[Stored data]

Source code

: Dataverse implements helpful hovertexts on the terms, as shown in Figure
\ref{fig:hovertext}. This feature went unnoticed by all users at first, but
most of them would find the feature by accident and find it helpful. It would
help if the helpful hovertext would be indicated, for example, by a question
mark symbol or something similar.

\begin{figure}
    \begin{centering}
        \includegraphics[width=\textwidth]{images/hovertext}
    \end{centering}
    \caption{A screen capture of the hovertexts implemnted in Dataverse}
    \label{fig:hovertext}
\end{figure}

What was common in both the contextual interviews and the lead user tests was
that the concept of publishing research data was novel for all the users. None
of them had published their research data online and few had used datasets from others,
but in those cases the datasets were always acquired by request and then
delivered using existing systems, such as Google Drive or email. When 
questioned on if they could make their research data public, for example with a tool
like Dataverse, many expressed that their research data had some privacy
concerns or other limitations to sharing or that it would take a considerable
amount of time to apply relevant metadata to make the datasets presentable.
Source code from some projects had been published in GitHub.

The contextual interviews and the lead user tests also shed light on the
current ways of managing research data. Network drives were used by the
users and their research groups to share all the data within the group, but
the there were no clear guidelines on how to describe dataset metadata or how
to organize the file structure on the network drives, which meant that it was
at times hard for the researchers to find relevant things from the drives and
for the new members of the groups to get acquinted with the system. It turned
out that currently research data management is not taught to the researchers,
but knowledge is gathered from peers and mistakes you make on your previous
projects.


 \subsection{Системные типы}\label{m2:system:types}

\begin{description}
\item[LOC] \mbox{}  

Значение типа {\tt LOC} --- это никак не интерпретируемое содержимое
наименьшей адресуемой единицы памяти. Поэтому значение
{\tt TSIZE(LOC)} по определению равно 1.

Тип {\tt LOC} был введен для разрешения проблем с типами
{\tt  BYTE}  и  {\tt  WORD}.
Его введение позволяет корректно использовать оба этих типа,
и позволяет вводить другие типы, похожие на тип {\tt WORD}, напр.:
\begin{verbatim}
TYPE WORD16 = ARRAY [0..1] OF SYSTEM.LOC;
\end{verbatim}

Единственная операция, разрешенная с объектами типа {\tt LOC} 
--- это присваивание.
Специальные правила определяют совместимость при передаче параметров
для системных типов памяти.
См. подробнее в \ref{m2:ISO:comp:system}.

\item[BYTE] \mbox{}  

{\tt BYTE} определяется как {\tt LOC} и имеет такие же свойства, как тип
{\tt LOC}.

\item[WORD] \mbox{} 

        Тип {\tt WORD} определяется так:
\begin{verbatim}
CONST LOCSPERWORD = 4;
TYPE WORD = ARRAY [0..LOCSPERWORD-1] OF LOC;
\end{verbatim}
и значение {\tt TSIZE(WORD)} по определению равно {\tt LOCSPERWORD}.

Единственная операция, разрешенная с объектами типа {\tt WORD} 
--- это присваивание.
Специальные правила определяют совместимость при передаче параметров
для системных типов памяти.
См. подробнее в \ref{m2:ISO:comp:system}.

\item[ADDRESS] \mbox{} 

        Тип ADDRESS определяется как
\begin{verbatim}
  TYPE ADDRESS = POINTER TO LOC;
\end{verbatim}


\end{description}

• **WHAT IS BEING ASKED**: Repeat the entries word for word. Skip none of them.

• **OUTPUT BELOW**:
Source code

: Dataverse implements helpful hovertexts on the terms, as shown in Figure
\ref{fig:hovertext}. This feature went unnoticed by all users at first, but
most of them would find the feature by accident and find it helpful. It would
help if the helpful hovertext would be indicated, for example, by a question
mark symbol or something similar.

\begin{figure}
    \begin{centering}
        \includegraphics[width=\textwidth]{images/hovertext}
    \end{centering}
    \caption{A screen capture of the hovertexts implemnted in Dataverse}
    \label{fig:hovertext}
\end{figure}

What was common in both the contextual interviews and the lead user tests was
that the concept of publishing research data was novel for all the users. None
of them had published their research data online and few had used datasets from others,
but in those cases the datasets were always acquired by request and then
delivered using existing systems, such as Google Drive or email. When 
questioned on if they could make their research data public, for example with a tool
like Dataverse, many expressed that their research data had some privacy
concerns or other limitations to sharing or that it would take a considerable
amount of time to apply relevant metadata to make the datasets presentable.
Source code from some projects had been published in GitHub.

The contextual interviews and the lead user tests also shed light on the
current ways of managing research data. Network drives were used by the
users and their research groups to share all the data within the group, but
the there were no clear guidelines on how to describe dataset metadata or how
to organize the file structure on the network drives, which meant that it was
at times hard for the researchers to find relevant things from the drives and
for the new members of the groups to get acquinted with the system. It turned
out that currently research data management is not taught to the researchers,
but knowledge is gathered from peers and mistakes you make on your previous
projects.


 \subsection{Системные типы}\label{m2:system:types}

\begin{description}
\item[LOC] \mbox{}  

Значение типа {\tt LOC} --- это никак не интерпретируемое содержимое
наименьшей адресуемой единицы памяти. Поэтому значение
{\tt TSIZE(LOC)} по определению равно 1.

Тип {\tt LOC} был введен для разрешения проблем с типами
{\tt  BYTE}  и  {\tt  WORD}.
Его введение позволяет корректно использовать оба этих типа,
и позволяет вводить другие типы, похожие на тип {\tt WORD}, напр.:
\begin{verbatim}
TYPE WORD16 = ARRAY [0..1] OF SYSTEM.LOC;
\end{verbatim}

Единственная операция, разрешенная с объектами типа {\tt LOC} 
--- это присваивание.
Специальные правила определяют совместимость при передаче параметров
для системных типов памяти.
См. подробнее в \ref{m2:ISO:comp:system}.

\item[BYTE] \mbox{}  

{\tt BYTE} определяется как {\tt LOC} и имеет такие же свойства, как тип
{\tt LOC}.

\item[WORD] \mbox{} 

        Тип {\tt WORD} определяется так:
\begin{verbatim}
CONST LOCSPERWORD = 4;
TYPE WORD = ARRAY [0..LOCSPERWORD-1] OF LOC;
\end{verbatim}
и значение {\tt TSIZE(WORD)} по определению равно {\tt LOCSPERWORD}.

Единственная операция, разрешенная с объектами типа {\tt WORD} 
--- это присваивание.
Специальные правила определяют совместимость при передаче параметров
для системных типов памяти.
См. подробнее в \ref{m2:ISO:comp:system}.

\item[ADDRESS] \mbox{} 

        Тип ADDRESS определяется как
\begin{verbatim}
  TYPE ADDRESS = POINTER TO LOC;
\end{verbatim}


\end{description}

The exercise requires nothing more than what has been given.